Cleveland left no doubt on the way to Round 2, and the most unequal series in the history of the NBA playoffs ended.
Donovan Mitchell scored 22 points, De’Andre Hunter added 19 and the Rolled Cavaliers fit the Miami Heat 138-83 on Monday night to sweep his first round series of the East Conference in four games.
Ty Jerome had 18 points, Evan Mobley added 17 and Jarrett Allen had 14 points, 12 rebounds and six stealing for the Cavaliers, who led up to 60 points.
Cleveland won the four games for 122 points combined. The previous record: a combined victory of 121 Denver points over New Orleans in 2009.

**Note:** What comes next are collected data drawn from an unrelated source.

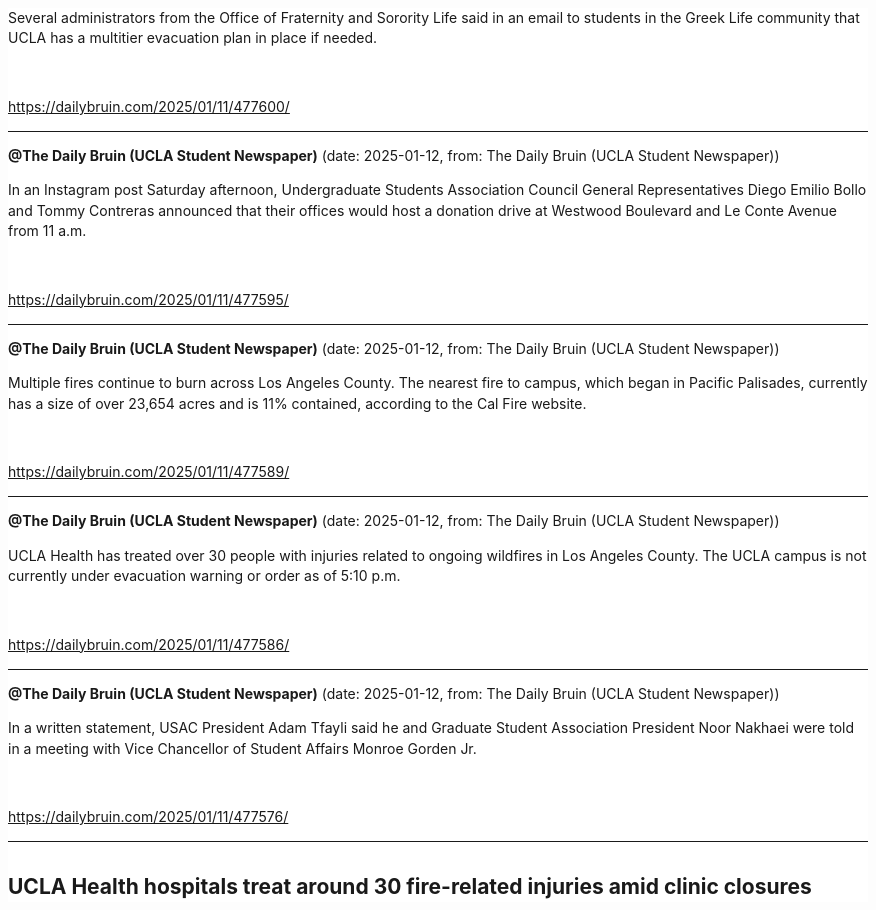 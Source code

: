 Several administrators from the Office of Fraternity and Sorority Life said in an email to students in the Greek Life community that UCLA has a multitier evacuation plan in place if needed. 

<br> 

<https://dailybruin.com/2025/01/11/477600/>

---

**@The Daily Bruin (UCLA Student Newspaper)** (date: 2025-01-12, from: The Daily Bruin (UCLA Student Newspaper))

In an Instagram post Saturday afternoon, Undergraduate Students Association Council General Representatives Diego Emilio Bollo and Tommy Contreras announced that their offices would host a donation drive at Westwood Boulevard and Le Conte Avenue from 11 a.m. 

<br> 

<https://dailybruin.com/2025/01/11/477595/>

---

**@The Daily Bruin (UCLA Student Newspaper)** (date: 2025-01-12, from: The Daily Bruin (UCLA Student Newspaper))

Multiple fires continue to burn across Los Angeles County.
The nearest fire to campus, which began in Pacific Palisades, currently has a size of over 23,654 acres and is 11% contained, according to the Cal Fire website. 

<br> 

<https://dailybruin.com/2025/01/11/477589/>

---

**@The Daily Bruin (UCLA Student Newspaper)** (date: 2025-01-12, from: The Daily Bruin (UCLA Student Newspaper))

UCLA Health has treated over 30 people with injuries related to ongoing wildfires in Los Angeles County. The UCLA campus is not currently under evacuation warning or order as of 5:10 p.m. 

<br> 

<https://dailybruin.com/2025/01/11/477586/>

---

**@The Daily Bruin (UCLA Student Newspaper)** (date: 2025-01-12, from: The Daily Bruin (UCLA Student Newspaper))

In a written statement, USAC President Adam Tfayli said he and Graduate Student Association President Noor Nakhaei were told in a meeting with Vice Chancellor of Student Affairs Monroe Gorden Jr. 

<br> 

<https://dailybruin.com/2025/01/11/477576/>

---

## UCLA Health hospitals treat around 30 fire-related injuries amid clinic closures
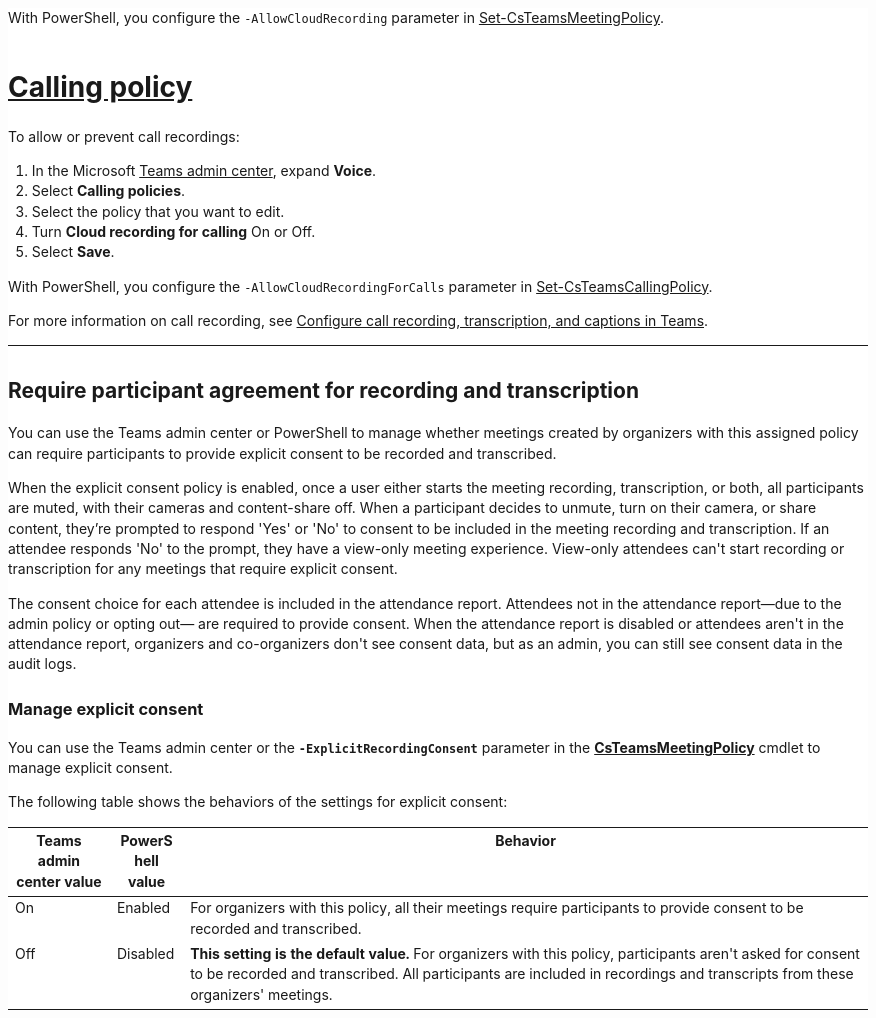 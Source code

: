 With PowerShell, you configure the `-AllowCloudRecording` parameter in [Set-CsTeamsMeetingPolicy](/powershell/module/teams/set-csteamsmeetingpolicy).

# [**Calling policy**](#tab/calling-policy)

To allow or prevent call recordings:

1. In the Microsoft [Teams admin center](https://go.microsoft.com/fwlink/p/?linkid=2066851), expand **Voice**.
1. Select **Calling policies**.
1. Select the policy that you want to edit.
1. Turn **Cloud recording for calling** On or Off.
1. Select **Save**.

With PowerShell, you configure the `-AllowCloudRecordingForCalls` parameter in [Set-CsTeamsCallingPolicy](/powershell/module/teams/set-csteamscallingpolicy).

For more information on call recording, see [Configure call recording, transcription, and captions in Teams](call-recording-transcription-captions.md).

---

## Require participant agreement for recording and transcription

You can use the Teams admin center or PowerShell to manage whether meetings created by organizers with this assigned policy can require participants to provide explicit consent to be recorded and transcribed.

When the explicit consent policy is enabled, once a user either starts the meeting recording, transcription, or both, all participants are muted, with their cameras and content-share off. When a participant decides to unmute, turn on their camera, or share content, they’re prompted to respond 'Yes' or 'No' to consent to be included in the meeting recording and transcription. If an attendee responds 'No' to the prompt, they have a view-only meeting experience. View-only attendees can't start recording or transcription for any meetings that require explicit consent.

The consent choice for each attendee is included in the attendance report. Attendees not in the attendance report—due to the admin policy or opting out— are required to provide consent. When the attendance report is disabled or attendees aren't in the attendance report, organizers and co-organizers don't see consent data, but as an admin, you can still see consent data in the audit logs.

### Manage explicit consent

You can use the Teams admin center or the **`-ExplicitRecordingConsent`** parameter in the [**CsTeamsMeetingPolicy**](/powershell/module/teams/set-csteamsmeetingpolicy) cmdlet to manage explicit consent.

The following table shows the behaviors of the settings for explicit consent:

|Teams admin center value|PowerShell value| Behavior|
|---------|---------------|---------------|
|On|Enabled| For organizers with this policy, all their meetings require participants to provide consent to be recorded and transcribed.|
|Off|Disabled| **This setting is the default value.** For organizers with this policy, participants aren't asked for consent to be recorded and transcribed. All participants are included in recordings and transcripts from these organizers' meetings.|
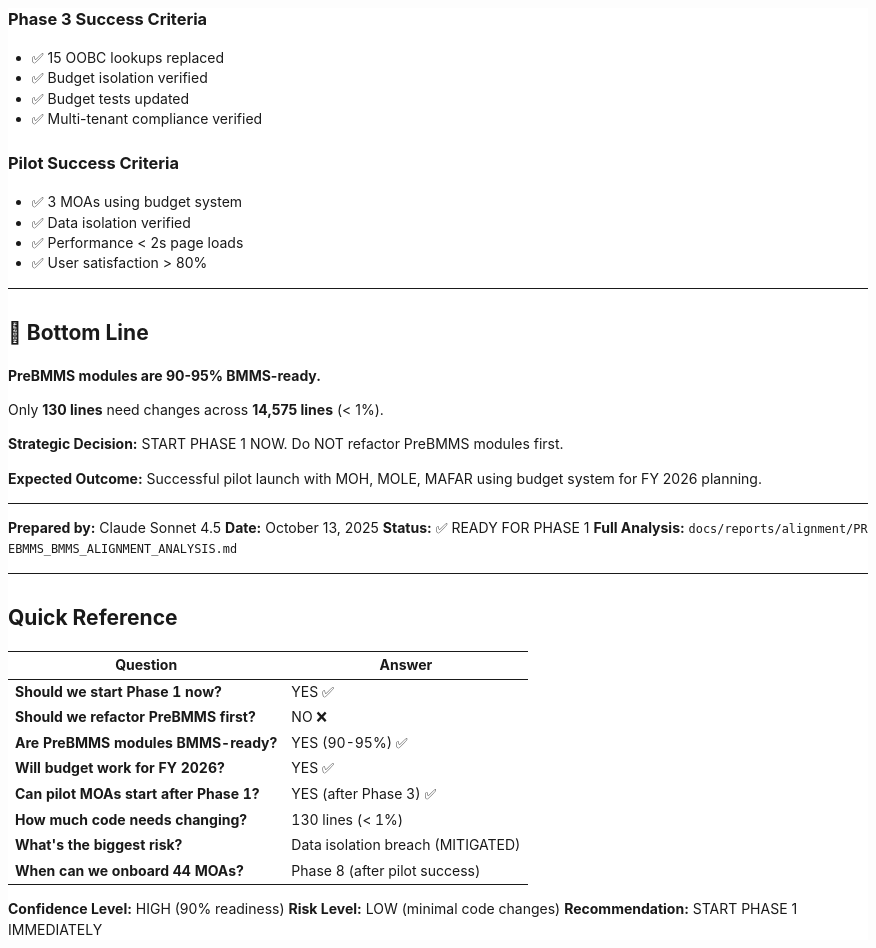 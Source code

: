 ### Phase 3 Success Criteria
- ✅ 15 OOBC lookups replaced
- ✅ Budget isolation verified
- ✅ Budget tests updated
- ✅ Multi-tenant compliance verified

### Pilot Success Criteria
- ✅ 3 MOAs using budget system
- ✅ Data isolation verified
- ✅ Performance < 2s page loads
- ✅ User satisfaction > 80%

---

## 🎉 Bottom Line

**PreBMMS modules are 90-95% BMMS-ready.**

Only **130 lines** need changes across **14,575 lines** (< 1%).

**Strategic Decision:** START PHASE 1 NOW. Do NOT refactor PreBMMS modules first.

**Expected Outcome:** Successful pilot launch with MOH, MOLE, MAFAR using budget system for FY 2026 planning.

---

**Prepared by:** Claude Sonnet 4.5
**Date:** October 13, 2025
**Status:** ✅ READY FOR PHASE 1
**Full Analysis:** `docs/reports/alignment/PREBMMS_BMMS_ALIGNMENT_ANALYSIS.md`

---

## Quick Reference

| Question | Answer |
|----------|--------|
| **Should we start Phase 1 now?** | YES ✅ |
| **Should we refactor PreBMMS first?** | NO ❌ |
| **Are PreBMMS modules BMMS-ready?** | YES (90-95%) ✅ |
| **Will budget work for FY 2026?** | YES ✅ |
| **Can pilot MOAs start after Phase 1?** | YES (after Phase 3) ✅ |
| **How much code needs changing?** | 130 lines (< 1%) |
| **What's the biggest risk?** | Data isolation breach (MITIGATED) |
| **When can we onboard 44 MOAs?** | Phase 8 (after pilot success) |

**Confidence Level:** HIGH (90% readiness)
**Risk Level:** LOW (minimal code changes)
**Recommendation:** START PHASE 1 IMMEDIATELY
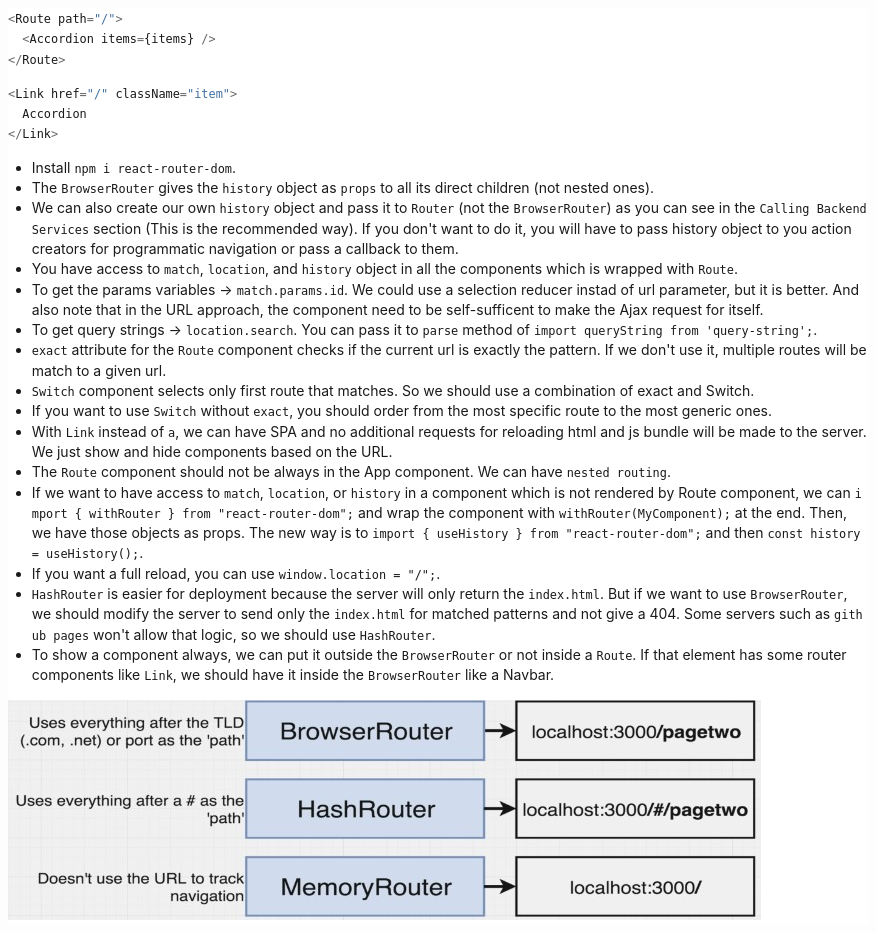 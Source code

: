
 ```js
<Route path="/">
  <Accordion items={items} />
</Route>
```

```js
<Link href="/" className="item">
  Accordion
</Link>
```

- Install `npm i react-router-dom`.
- The `BrowserRouter` gives the `history` object as `props` to all its direct children (not nested ones).
- We can also create our own `history` object and pass it to `Router` (not the `BrowserRouter`) as you can see in the `Calling Backend Services` section (This is the recommended way). If you don't want to do it, you will have to pass history object to you action creators for programmatic navigation or pass a callback to them.
- You have access to `match`, `location`, and `history` object in all the components which is wrapped with `Route`.
- To get the params variables -> `match.params.id`. We could use a selection reducer instad of url parameter, but it is better. And also note that in the URL approach, the component need to be self-sufficent to make the Ajax request for itself.
- To get query strings -> `location.search`. You can pass it to `parse` method of `import queryString from 'query-string';`.
- `exact` attribute for the `Route` component checks if the current url is exactly the pattern. If we don't use it, multiple routes will be match to a given url.
- `Switch` component selects only first route that matches. So we should use a combination of exact and Switch.
- If you want to use `Switch` without `exact`, you should order from the most specific route to the most generic ones.
- With `Link` instead of `a`, we can have SPA and no additional requests for reloading html and js bundle will be made to the server. We just show and hide components based on the URL.
- The `Route` component should not be always in the App component. We can have `nested routing`.
- If we want to have access to `match`, `location`, or `history` in a component which is not rendered by Route component, we can `import { withRouter } from "react-router-dom";` and wrap the component with `withRouter(MyComponent);` at the end. Then, we have those objects as props. The new way is to `import { useHistory } from "react-router-dom";` and then `const history = useHistory();`.
- If you want a full reload, you can use `window.location = "/";`.
- `HashRouter` is easier for deployment because the server will only return the `index.html`. But if we want to use `BrowserRouter`, we should modify the server to send only the `index.html` for matched patterns and not give a 404. Some servers such as `github pages` won't allow that logic, so we should use `HashRouter`.
- To show a component always, we can put it outside the `BrowserRouter` or not inside a `Route`. If that element has some router components like `Link`, we should have it inside the `BrowserRouter` like a Navbar.

![](/md/126.jpg)

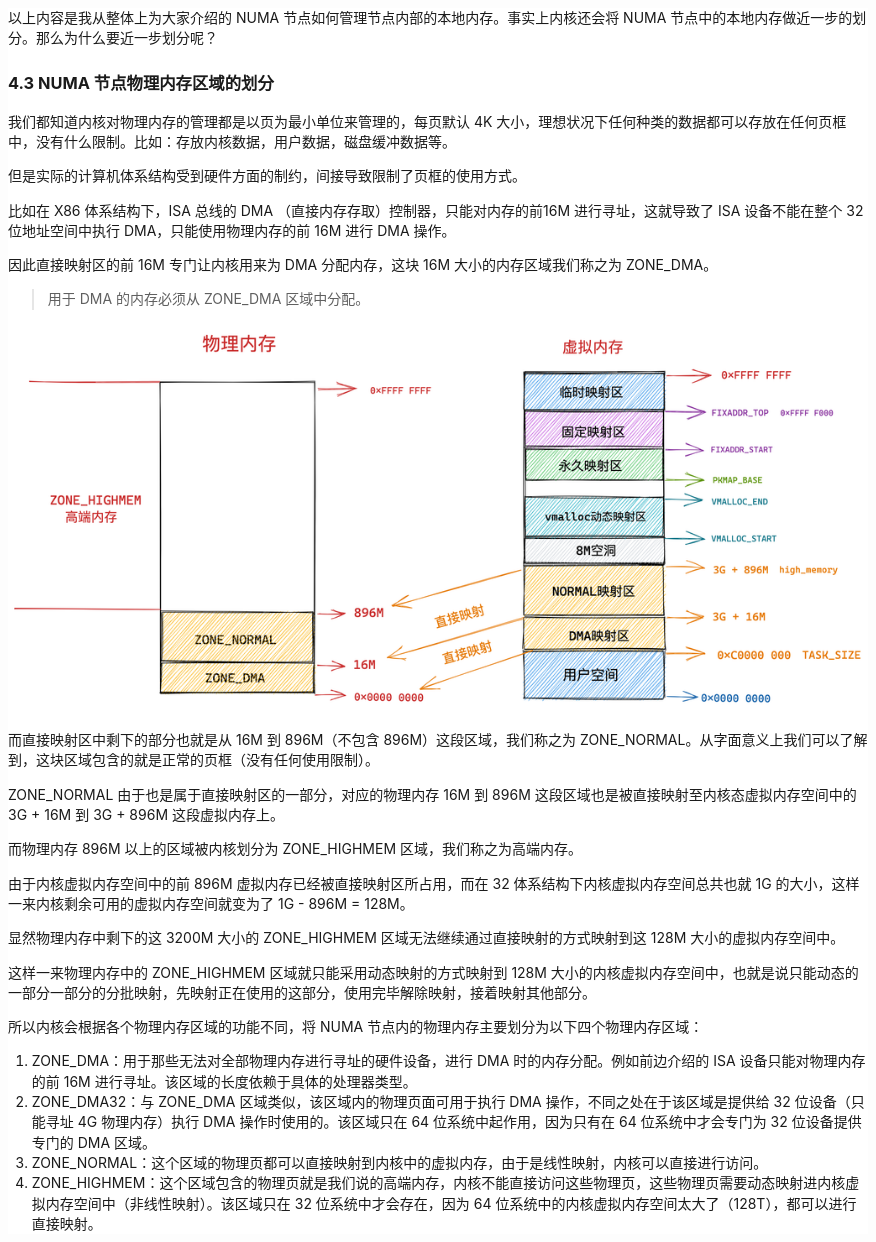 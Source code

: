 以上内容是我从整体上为大家介绍的 NUMA 节点如何管理节点内部的本地内存。事实上内核还会将 NUMA 节点中的本地内存做近一步的划分。那么为什么要近一步划分呢？

### 4.3 NUMA 节点物理内存区域的划分

我们都知道内核对物理内存的管理都是以页为最小单位来管理的，每页默认 4K 大小，理想状况下任何种类的数据都可以存放在任何页框中，没有什么限制。比如：存放内核数据，用户数据，磁盘缓冲数据等。

但是实际的计算机体系结构受到硬件方面的制约，间接导致限制了页框的使用方式。

比如在 X86 体系结构下，ISA 总线的 DMA （直接内存存取）控制器，只能对内存的前16M 进行寻址，这就导致了 ISA 设备不能在整个 32 位地址空间中执行 DMA，只能使用物理内存的前 16M 进行 DMA 操作。

因此直接映射区的前 16M 专门让内核用来为 DMA 分配内存，这块 16M 大小的内存区域我们称之为 ZONE_DMA。

> 用于 DMA 的内存必须从 ZONE_DMA 区域中分配。

![image.png](./assets/深入理解Linux物理内存管理/28.png)

而直接映射区中剩下的部分也就是从 16M 到 896M（不包含 896M）这段区域，我们称之为 ZONE_NORMAL。从字面意义上我们可以了解到，这块区域包含的就是正常的页框（没有任何使用限制）。

ZONE_NORMAL 由于也是属于直接映射区的一部分，对应的物理内存 16M 到 896M 这段区域也是被直接映射至内核态虚拟内存空间中的 3G + 16M 到 3G + 896M 这段虚拟内存上。

而物理内存 896M 以上的区域被内核划分为 ZONE_HIGHMEM 区域，我们称之为高端内存。

由于内核虚拟内存空间中的前 896M 虚拟内存已经被直接映射区所占用，而在 32 体系结构下内核虚拟内存空间总共也就 1G 的大小，这样一来内核剩余可用的虚拟内存空间就变为了 1G - 896M = 128M。

显然物理内存中剩下的这 3200M 大小的 ZONE_HIGHMEM 区域无法继续通过直接映射的方式映射到这 128M 大小的虚拟内存空间中。

这样一来物理内存中的 ZONE_HIGHMEM 区域就只能采用动态映射的方式映射到 128M 大小的内核虚拟内存空间中，也就是说只能动态的一部分一部分的分批映射，先映射正在使用的这部分，使用完毕解除映射，接着映射其他部分。

所以内核会根据各个物理内存区域的功能不同，将 NUMA 节点内的物理内存主要划分为以下四个物理内存区域：

1. ZONE_DMA：用于那些无法对全部物理内存进行寻址的硬件设备，进行 DMA 时的内存分配。例如前边介绍的 ISA 设备只能对物理内存的前 16M 进行寻址。该区域的长度依赖于具体的处理器类型。
2. ZONE_DMA32：与 ZONE_DMA 区域类似，该区域内的物理页面可用于执行 DMA 操作，不同之处在于该区域是提供给 32 位设备（只能寻址 4G 物理内存）执行 DMA 操作时使用的。该区域只在 64 位系统中起作用，因为只有在 64 位系统中才会专门为 32 位设备提供专门的 DMA 区域。
3. ZONE_NORMAL：这个区域的物理页都可以直接映射到内核中的虚拟内存，由于是线性映射，内核可以直接进行访问。
4. ZONE_HIGHMEM：这个区域包含的物理页就是我们说的高端内存，内核不能直接访问这些物理页，这些物理页需要动态映射进内核虚拟内存空间中（非线性映射）。该区域只在 32 位系统中才会存在，因为 64 位系统中的内核虚拟内存空间太大了（128T），都可以进行直接映射。
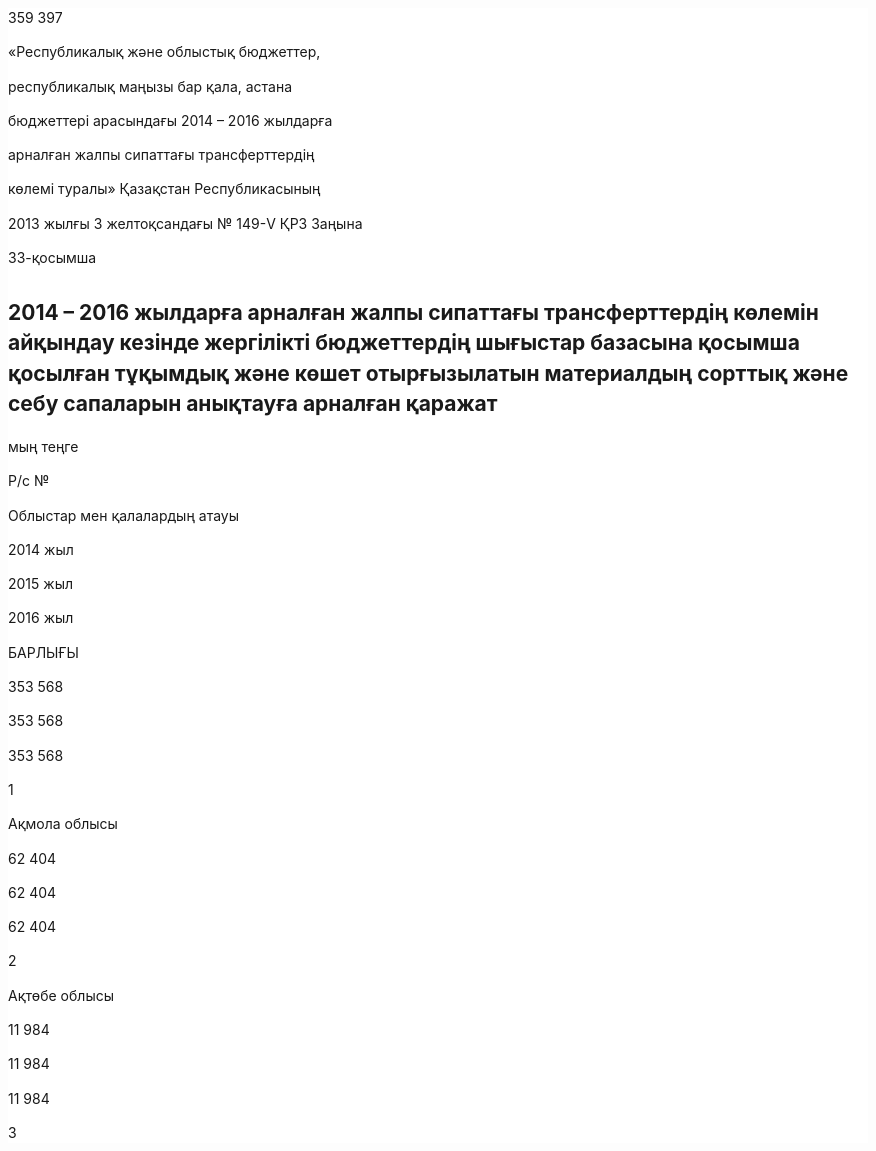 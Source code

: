 359 397

«Республикалық және облыстық бюджеттер,

республикалық маңызы бар қала, астана

бюджеттері арасындағы 2014 – 2016 жылдарға

арналған жалпы сипаттағы трансферттердің

көлемі туралы» Қазақстан Республикасының

2013 жылғы 3 желтоқсандағы № 149-V ҚРЗ Заңына

33-қосымша

## 2014 – 2016 жылдарға арналған жалпы сипаттағы трансферттердің көлемін айқындау кезінде жергілікті бюджеттердің шығыстар базасына қосымша қосылған тұқымдық және көшет отырғызылатын материалдың сорттық және себу сапаларын анықтауға арналған қаражат

мың теңге

Р/с №

Об­лы­стар мен қа­ла­лар­дың ата­уы

2014 жыл

2015 жыл

2016 жыл

БАР­ЛЫ­ҒЫ

353 568

353 568

353 568

1

Ақ­мо­ла об­лы­сы

62 404

62 404

62 404

2

Ақ­тө­бе об­лы­сы

11 984

11 984

11 984

3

The margin of 55 points in game 4 was the fourth largest playoff victory in history. The record of the biggest victory in the playoffs is 58 points, made twice: Minneapolis about St. Louis in 1956 and Denver about New Orleans in 2009. The Los Angeles Lakers beat Golden State for 56 points in 1973.
The cavs approached. Pelle Larsson kept Miami of that piece of ignominious history. He made a triple to cut Cleveland’s advantage to 55 with approximately 38 seconds removering.
Nikola Jovic led the heat with 24 points. Ban Adebayo scored 13 and Andrew Wiggins added 12 for Miami.
Cleveland will play Indiana or Milwaukee in the semifinals of the Eastern Conference. The Pacers lead that series 3-1; Regardless of whether the Pacers or Bucks advance, game 1 of that series would be in Cleveland and would not play until Saturday as soon as possible.
This is the third instance that Miami swept into a series of the best of seven. The others: against Chicago in 2007 and against Milwaukee in 2021, both in the first round and both also end on the floor of the heat house.
It ended quickly. Cleveland, who used an early race of 33-5 to blow the 3-year game 3-14 leaders at the end of the first quarter before Davion Mitchell beat the bell with a triple. The 26 -point margin coincided with the worst quarter in the history of heat playoffs; It was the second best margin for any room in the history of the Cavs playoffs.
And lead just growing.
It looked like a 64 -winning team that led East Wire to face a tenth finalist who needed to win two game games just to enter the tournament.
Cleveland’s advantage was 39-72-33-in half, the third largest advantage after two rooms in the history of the NBA playoffs. The only half time takes a bigger than that: Cleveland for 41 on Boston on May 19, 2017 and Detroit for 40 on Washington on April 26, 1987.
Associated Press reports.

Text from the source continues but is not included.